> [Directions for this task]
When the string "releases" appears in a line of the records, show the whole line.

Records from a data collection
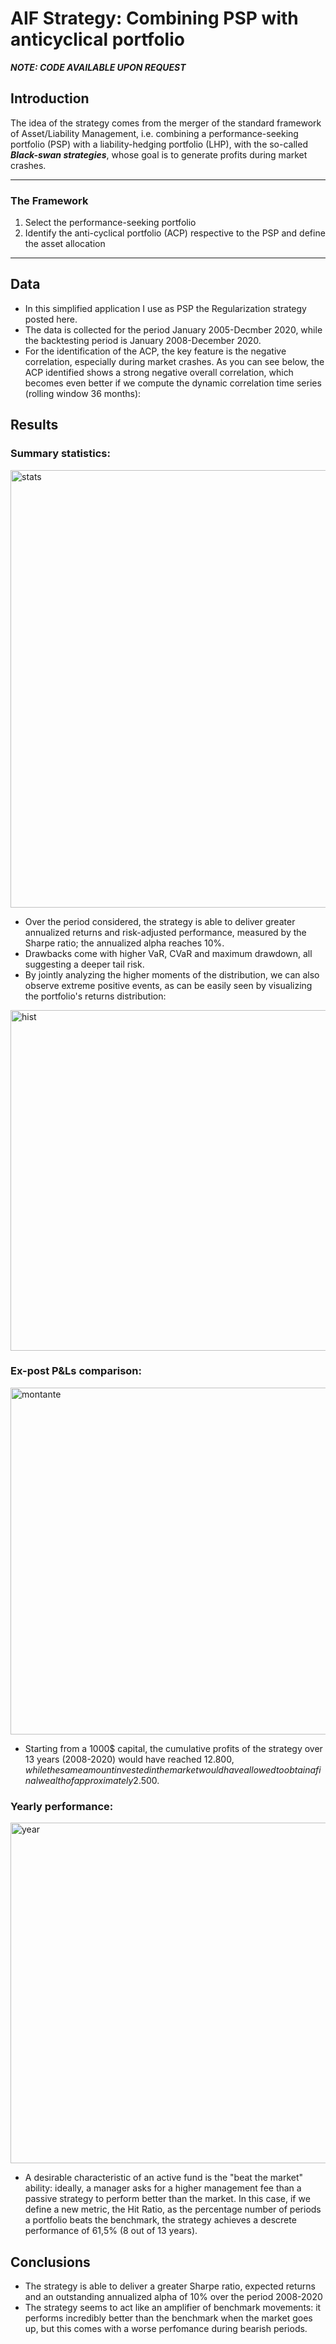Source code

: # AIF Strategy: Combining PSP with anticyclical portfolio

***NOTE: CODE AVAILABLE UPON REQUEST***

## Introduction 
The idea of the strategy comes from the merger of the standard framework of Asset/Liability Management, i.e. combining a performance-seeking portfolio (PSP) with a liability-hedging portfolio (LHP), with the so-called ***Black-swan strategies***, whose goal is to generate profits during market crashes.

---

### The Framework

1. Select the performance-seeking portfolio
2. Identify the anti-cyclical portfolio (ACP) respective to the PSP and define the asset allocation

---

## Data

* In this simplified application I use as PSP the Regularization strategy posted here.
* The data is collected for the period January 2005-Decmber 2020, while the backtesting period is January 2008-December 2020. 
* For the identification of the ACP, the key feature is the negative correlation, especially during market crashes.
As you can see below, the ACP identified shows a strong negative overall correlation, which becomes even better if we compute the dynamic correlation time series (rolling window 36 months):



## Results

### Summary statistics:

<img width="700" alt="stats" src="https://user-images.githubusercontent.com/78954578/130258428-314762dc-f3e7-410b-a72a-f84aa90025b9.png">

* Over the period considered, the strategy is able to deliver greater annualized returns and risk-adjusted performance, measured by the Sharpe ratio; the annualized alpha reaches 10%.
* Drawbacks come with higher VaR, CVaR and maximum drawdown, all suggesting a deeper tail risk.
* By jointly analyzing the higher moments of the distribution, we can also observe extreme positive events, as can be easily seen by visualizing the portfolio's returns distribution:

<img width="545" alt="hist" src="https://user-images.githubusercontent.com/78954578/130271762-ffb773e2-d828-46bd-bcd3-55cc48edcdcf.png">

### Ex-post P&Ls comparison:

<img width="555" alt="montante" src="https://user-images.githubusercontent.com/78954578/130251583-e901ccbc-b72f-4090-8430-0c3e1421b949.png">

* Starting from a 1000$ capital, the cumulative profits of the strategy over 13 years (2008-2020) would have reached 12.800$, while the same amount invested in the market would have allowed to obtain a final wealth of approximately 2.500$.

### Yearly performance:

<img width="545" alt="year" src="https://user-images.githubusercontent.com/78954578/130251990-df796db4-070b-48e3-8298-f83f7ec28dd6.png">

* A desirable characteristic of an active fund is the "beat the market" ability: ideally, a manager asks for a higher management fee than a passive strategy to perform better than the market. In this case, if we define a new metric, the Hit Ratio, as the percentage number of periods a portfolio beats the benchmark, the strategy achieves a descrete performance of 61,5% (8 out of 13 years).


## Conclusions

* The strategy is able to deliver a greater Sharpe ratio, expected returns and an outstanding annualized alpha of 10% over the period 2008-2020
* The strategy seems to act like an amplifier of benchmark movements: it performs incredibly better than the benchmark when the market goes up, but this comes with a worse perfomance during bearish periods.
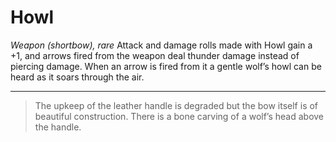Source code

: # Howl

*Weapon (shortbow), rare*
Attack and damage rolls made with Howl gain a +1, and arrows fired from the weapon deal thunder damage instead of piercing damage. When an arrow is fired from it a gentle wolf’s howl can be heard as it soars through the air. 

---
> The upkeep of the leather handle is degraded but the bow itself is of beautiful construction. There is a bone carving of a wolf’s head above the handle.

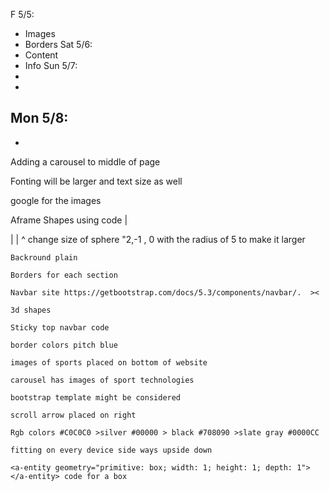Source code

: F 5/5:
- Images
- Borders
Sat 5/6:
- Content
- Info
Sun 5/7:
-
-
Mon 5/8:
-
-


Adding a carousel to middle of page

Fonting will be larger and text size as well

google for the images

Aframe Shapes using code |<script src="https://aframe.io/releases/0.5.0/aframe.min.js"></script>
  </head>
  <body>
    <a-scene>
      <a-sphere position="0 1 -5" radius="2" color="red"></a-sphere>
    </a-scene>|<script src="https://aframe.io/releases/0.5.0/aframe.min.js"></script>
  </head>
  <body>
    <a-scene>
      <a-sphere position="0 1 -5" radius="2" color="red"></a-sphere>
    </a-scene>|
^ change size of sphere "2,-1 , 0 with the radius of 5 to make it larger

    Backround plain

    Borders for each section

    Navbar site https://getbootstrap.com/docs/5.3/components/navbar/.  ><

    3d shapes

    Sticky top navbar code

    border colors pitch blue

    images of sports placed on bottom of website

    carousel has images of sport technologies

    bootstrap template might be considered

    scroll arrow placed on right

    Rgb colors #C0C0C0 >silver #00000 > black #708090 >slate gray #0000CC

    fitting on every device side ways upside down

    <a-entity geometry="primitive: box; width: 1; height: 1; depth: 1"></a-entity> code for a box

> [Solution to the exercise]
Aframe Shapes using code |<script src="https://aframe.io/releases/0.5.0/aframe.min.js"></script>
    </a-scene>|<script src="https://aframe.io/releases/0.5.0/aframe.min.js"></script>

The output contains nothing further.